Researchers have discovered a new class of antibiotic that can kill some of the most deadly drug-resistant bacteria, including a bacterium on the World Health Organization’s (WHO) priority list of concerning drug-resistant pathogens. This breakthrough offers new hope in the fight against antimicrobial resistance.

Discovery of zosurabalpine provides potent weapon against superbugs

A team at MIT has identified a new antibiotic compound called zosurabalpine which acts against Acinetobacter baumannii, a dangerous superbug that has developed resistance to all known antibiotics. Zosurabalpine belongs to a new class of antibiotics known as macrocyclic peptides.

In early testing on mice with lung infections, a single dose of zosurabalpine completely eliminated the bacteria within 24 hours and saved 80-100% of animals from dying. The antibiotic was also effective in combating several other types of drug-resistant pathogens.

“This compound looks incredibly potent in animal models.

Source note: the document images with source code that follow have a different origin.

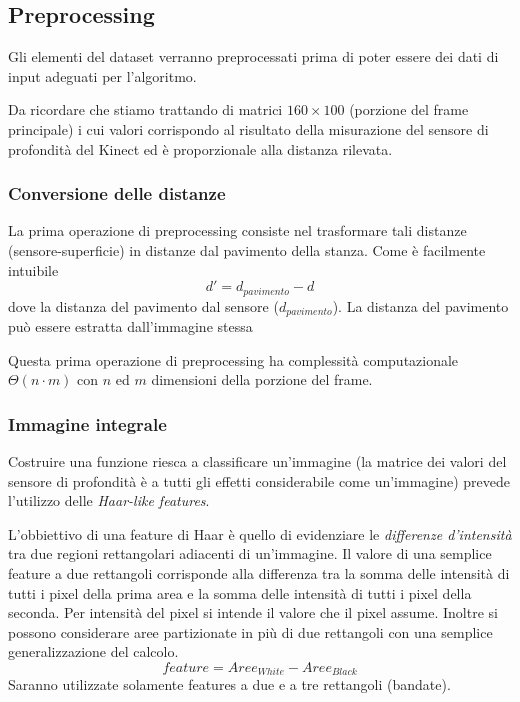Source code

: \documentclass[a4paper,11pt,oneside]{article}
\begin{document}

		\subsection{Preprocessing} %
		\label{sub:preprocessing}
			Gli elementi del dataset verranno preprocessati prima di poter essere dei dati di input adeguati per l'algoritmo.

			Da ricordare che stiamo trattando di matrici $160 \times 100$ (porzione del frame principale) i cui valori corrispondo al risultato della misurazione del sensore di profondità del Kinect ed è proporzionale alla distanza rilevata.

			\subsubsection{Conversione delle distanze} %
			\label{ssub:conversione_delle_distanze}
				La prima operazione di preprocessing consiste nel trasformare tali distanze (sensore-superficie) in distanze dal pavimento della stanza. Come è facilmente intuibile
				$$ d' = d_{pavimento} - d $$
				dove la distanza del pavimento dal sensore ($d_{pavimento}$). La distanza del pavimento può essere estratta dall'immagine stessa 

				Questa prima operazione di preprocessing ha complessità computazionale $\Theta(n \cdot m)$ con $n$ ed $m$ dimensioni della porzione del frame.

			\subsubsection{Immagine integrale} %
			\label{ssub:immagine_integrale}
				Costruire una funzione riesca a classificare un'immagine (la matrice dei valori del sensore di profondità è a tutti gli effetti considerabile come un'immagine) prevede l'utilizzo delle \emph{Haar-like features}.

				L'obbiettivo di una feature di Haar è quello di evidenziare le \emph{differenze d'intensità} tra due regioni rettangolari adiacenti di un'immagine. Il valore di una semplice feature a due rettangoli corrisponde alla differenza tra la somma delle intensità di tutti i pixel della prima area e la somma delle intensità di tutti i pixel della seconda. Per intensità del pixel si intende il valore che il pixel assume. Inoltre si possono considerare aree partizionate in più di due rettangoli con una semplice generalizzazione del calcolo.
				$$feature = Aree_{White} - Aree_{Black}$$
				Saranno utilizzate solamente features a due e a tre rettangoli (bandate).
\end{document}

That’s not something that I would have expected when we started this project,” says Professor Richard Novicki, who co-led the research team.

The discovery is significant because A. baumannii has become a leading hospital-acquired infection worldwide, causing deadly pneumonia and bloodstream infections that are almost impossible to treat due to extensive drug resistance.

“For the last 10 or 15 years, A. baumannii has been a big worry amongst hospital specialists because it causes very severe bloodstream and lung infections but has basically become resistant to all antibiotics,” says Novicki.

AI helps pinpoint promising antibiotic candidate

The researchers used a machine learning model trained on over 2,500 compounds to predict which drug candidates have antibiotic properties. This artificial intelligence (AI) model singled out zosurabalpine as the most promising antibiotic lead.

“The AI tool greatly accelerates the identification of promising antibiotics that we should further pursue for antibiotic development,” says Novicki. “If we didn’t have this computational assistance, it would be incredibly difficult to search through such an enormous chemical space.”

New antibiotic blocks membrane function in bacteria

Unlike other antibiotics that penetrate the bacterial cell wall to interfere with critical functions inside, zosurabalpine destroys bacteria by directly attacking the cell membrane. It binds to negatively charged parts of the membrane using its own positively charged regions, disrupting membrane integrity and causing leakage that quickly kills bacteria.

“Zosurabalpine has a completely different mechanism than any other antibiotic,” explains Novicki. “It acts on the cell membrane surface rather than penetrating inside the cell, which appears to contribute to its ability to overcome antibiotic resistance mechanisms.”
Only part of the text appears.